┌────────
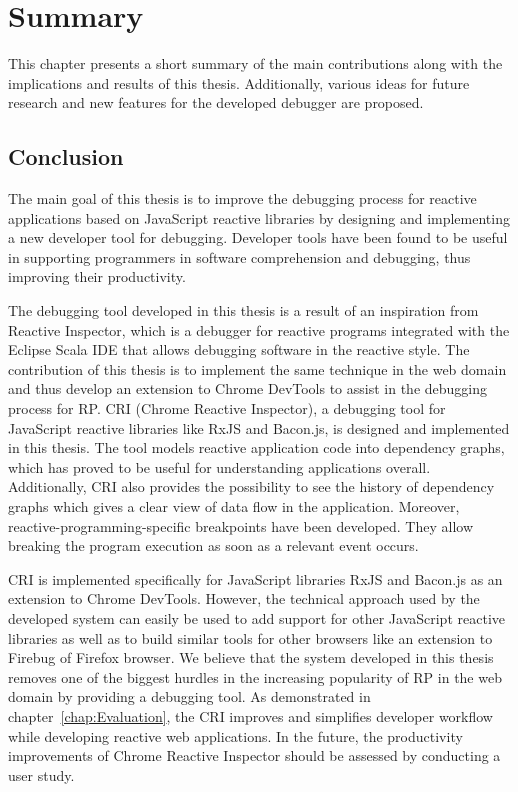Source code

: \chapter{Summary} \label{chap:Summary}
This chapter presents a short summary of the main contributions along with the implications and results of this thesis. Additionally, various ideas for future research and new features for the developed debugger are proposed.

\section{Conclusion}
The main goal of this thesis is to improve the debugging process for reactive applications based on JavaScript reactive libraries by designing and implementing a new developer tool for debugging. Developer tools have been found to be useful in supporting programmers in software comprehension and debugging, thus improving their productivity.


The debugging tool developed in this thesis is a result of an inspiration from Reactive Inspector, which is a debugger for reactive programs integrated with the Eclipse Scala IDE that allows debugging software in the reactive style.
The contribution of this thesis is to implement the same technique in the web domain and thus develop an extension to Chrome DevTools to assist in the debugging process for RP.
CRI (Chrome Reactive Inspector), a debugging tool for JavaScript reactive libraries like RxJS and Bacon.js, is designed and implemented in this thesis. The tool models reactive application code into dependency graphs, which has proved to be useful for understanding applications overall. Additionally, CRI also provides the possibility to see the history of dependency graphs which gives a clear view of data flow in the application. Moreover, reactive-programming-specific breakpoints have been developed. They allow breaking the program execution as soon as a relevant event occurs.

CRI is implemented specifically for JavaScript libraries RxJS and Bacon.js as an extension to Chrome DevTools. However, the technical approach used by the developed system can easily be used to add support for other JavaScript reactive libraries as well as to build similar tools for other browsers like an extension to Firebug of Firefox browser.
We believe that the system developed in this thesis removes one of the biggest hurdles in the increasing popularity of RP in the web domain by providing a debugging tool.  As demonstrated in chapter~\ref{chap:Evaluation}, the CRI improves and simplifies developer workflow while developing reactive web applications. In the future, the productivity improvements of Chrome Reactive Inspector should be assessed by conducting a user study.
└────────
# EXERCISE PROMPT:
Scan the records above for the string "DevTools", then report every line that contains it.

# SOLVED PROBLEM:
The contribution of this thesis is to implement the same technique in the web domain and thus develop an extension to Chrome DevTools to assist in the debugging process for RP.
CRI is implemented specifically for JavaScript libraries RxJS and Bacon.js as an extension to Chrome DevTools. However, the technical approach used by the developed system can easily be used to add support for other JavaScript reactive libraries as well as to build similar tools for other browsers like an extension to Firebug of Firefox browser.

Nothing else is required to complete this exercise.